=== Begin Enclosure ===
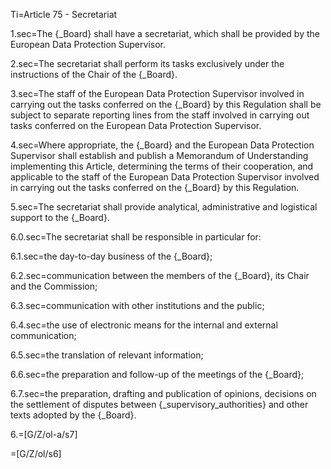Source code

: Ti=Article 75 - Secretariat

1.sec=The {_Board} shall have a secretariat, which shall be provided by the European Data Protection Supervisor.

2.sec=The secretariat shall perform its tasks exclusively under the instructions of the Chair of the {_Board}.

3.sec=The staff of the European Data Protection Supervisor involved in carrying out the tasks conferred on the {_Board} by this Regulation shall be subject to separate reporting lines from the staff involved in carrying out tasks conferred on the European Data Protection Supervisor.

4.sec=Where appropriate, the {_Board} and the European Data Protection Supervisor shall establish and publish a Memorandum of Understanding implementing this Article, determining the terms of their cooperation, and applicable to the staff of the European Data Protection Supervisor involved in carrying out the tasks conferred on the {_Board} by this Regulation.

5.sec=The secretariat shall provide analytical, administrative and logistical support to the {_Board}.

6.0.sec=The secretariat shall be responsible in particular for:

6.1.sec=the day-to-day business of the {_Board};

6.2.sec=communication between the members of the {_Board}, its Chair and the Commission;

6.3.sec=communication with other institutions and the public;

6.4.sec=the use of electronic means for the internal and external communication;

6.5.sec=the translation of relevant information;

6.6.sec=the preparation and follow-up of the meetings of the {_Board};

6.7.sec=the preparation, drafting and publication of opinions, decisions on the settlement of disputes between {_supervisory_authorities} and other texts adopted by the {_Board}.

6.=[G/Z/ol-a/s7]

=[G/Z/ol/s6]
=== End Enclosure ===
▸ Work to be completed
Set down every entry above without alteration, but print no images.

▸ Exercise response
Source code

: Ti=Article 75 - Secretariat

1.sec=The {_Board} shall have a secretariat, which shall be provided by the European Data Protection Supervisor.

2.sec=The secretariat shall perform its tasks exclusively under the instructions of the Chair of the {_Board}.

3.sec=The staff of the European Data Protection Supervisor involved in carrying out the tasks conferred on the {_Board} by this Regulation shall be subject to separate reporting lines from the staff involved in carrying out tasks conferred on the European Data Protection Supervisor.

4.sec=Where appropriate, the {_Board} and the European Data Protection Supervisor shall establish and publish a Memorandum of Understanding implementing this Article, determining the terms of their cooperation, and applicable to the staff of the European Data Protection Supervisor involved in carrying out the tasks conferred on the {_Board} by this Regulation.

5.sec=The secretariat shall provide analytical, administrative and logistical support to the {_Board}.

6.0.sec=The secretariat shall be responsible in particular for:

6.1.sec=the day-to-day business of the {_Board};

6.2.sec=communication between the members of the {_Board}, its Chair and the Commission;

6.3.sec=communication with other institutions and the public;

6.4.sec=the use of electronic means for the internal and external communication;

6.5.sec=the translation of relevant information;

6.6.sec=the preparation and follow-up of the meetings of the {_Board};

6.7.sec=the preparation, drafting and publication of opinions, decisions on the settlement of disputes between {_supervisory_authorities} and other texts adopted by the {_Board}.

6.=[G/Z/ol-a/s7]

=[G/Z/ol/s6]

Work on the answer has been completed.